El estado de situación está claro, es transparente.

No funcionan las provocaciones que perpetraron rompiendo marchas populares, las detenciones injustificadas, no resultan efectivas las acciones represivas desmadradas y fuera de lugar como la operada contra los docentes, no funcionan el secuestro y la tortura, siquiera los crímenes detienen la queja social generalizada: están desesperados!.
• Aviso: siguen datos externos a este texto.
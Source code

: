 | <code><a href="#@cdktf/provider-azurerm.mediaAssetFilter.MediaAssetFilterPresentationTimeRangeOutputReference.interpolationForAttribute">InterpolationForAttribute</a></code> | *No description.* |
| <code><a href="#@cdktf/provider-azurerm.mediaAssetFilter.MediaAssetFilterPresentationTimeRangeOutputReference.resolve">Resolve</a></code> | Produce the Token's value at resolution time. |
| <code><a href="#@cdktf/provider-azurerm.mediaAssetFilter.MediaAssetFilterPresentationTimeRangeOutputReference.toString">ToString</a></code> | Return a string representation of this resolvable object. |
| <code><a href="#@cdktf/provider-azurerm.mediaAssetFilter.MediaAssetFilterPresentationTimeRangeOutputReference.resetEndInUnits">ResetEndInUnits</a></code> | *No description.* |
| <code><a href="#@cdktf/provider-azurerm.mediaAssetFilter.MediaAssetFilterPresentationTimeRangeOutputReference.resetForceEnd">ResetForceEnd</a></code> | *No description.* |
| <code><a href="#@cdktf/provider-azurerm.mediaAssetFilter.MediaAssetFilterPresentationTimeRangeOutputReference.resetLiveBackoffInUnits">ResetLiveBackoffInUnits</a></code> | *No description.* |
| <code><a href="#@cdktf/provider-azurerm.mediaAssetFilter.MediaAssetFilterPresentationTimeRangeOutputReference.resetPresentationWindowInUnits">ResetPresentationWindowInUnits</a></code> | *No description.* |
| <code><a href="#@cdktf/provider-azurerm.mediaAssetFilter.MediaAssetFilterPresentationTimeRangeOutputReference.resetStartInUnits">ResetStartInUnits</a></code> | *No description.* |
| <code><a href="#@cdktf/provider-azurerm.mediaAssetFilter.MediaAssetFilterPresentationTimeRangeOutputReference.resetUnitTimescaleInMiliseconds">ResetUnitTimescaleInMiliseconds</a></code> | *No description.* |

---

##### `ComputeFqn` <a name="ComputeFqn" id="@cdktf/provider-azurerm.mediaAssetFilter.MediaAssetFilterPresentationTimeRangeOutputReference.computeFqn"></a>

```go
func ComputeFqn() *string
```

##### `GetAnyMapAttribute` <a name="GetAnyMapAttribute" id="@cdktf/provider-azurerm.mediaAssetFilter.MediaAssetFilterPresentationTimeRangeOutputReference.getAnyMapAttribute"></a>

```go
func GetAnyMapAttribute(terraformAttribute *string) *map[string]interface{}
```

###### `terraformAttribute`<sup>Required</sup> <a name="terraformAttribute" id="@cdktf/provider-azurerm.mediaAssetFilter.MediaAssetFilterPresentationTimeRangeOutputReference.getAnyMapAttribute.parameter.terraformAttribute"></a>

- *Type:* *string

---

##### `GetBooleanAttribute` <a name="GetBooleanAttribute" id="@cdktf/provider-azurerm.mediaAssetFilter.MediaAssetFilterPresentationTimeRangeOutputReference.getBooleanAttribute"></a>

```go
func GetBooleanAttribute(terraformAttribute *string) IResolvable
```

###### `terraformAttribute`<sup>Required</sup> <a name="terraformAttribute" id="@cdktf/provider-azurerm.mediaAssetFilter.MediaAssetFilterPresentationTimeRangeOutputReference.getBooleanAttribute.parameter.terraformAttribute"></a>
El país comienza a despertar del letargo, mientras el oficialismo cae en forma vertiginosa en la opinión favorable de la sociedad, distintas vertientes políticas que no pudieron formar un frente de unidad hace tres años, se van encontrando en la búsqueda de una salida democrática que ponga fin, de acuerdo a lo que nuestra Constitución ordena, al proyecto de entrega económica y degradación humana vigente.

El secreto es la unidad, la estrategia es no caer en el facilismo de responder con violencia, mantenernos alertas y solidarios.

En esta ocasión en particular, los judíos de Córdoba hacemos llegar a Casa Grote, al Colegio Domingo Zípoli, a UPEC nuestra solidaridad, nuestro acompañamiento.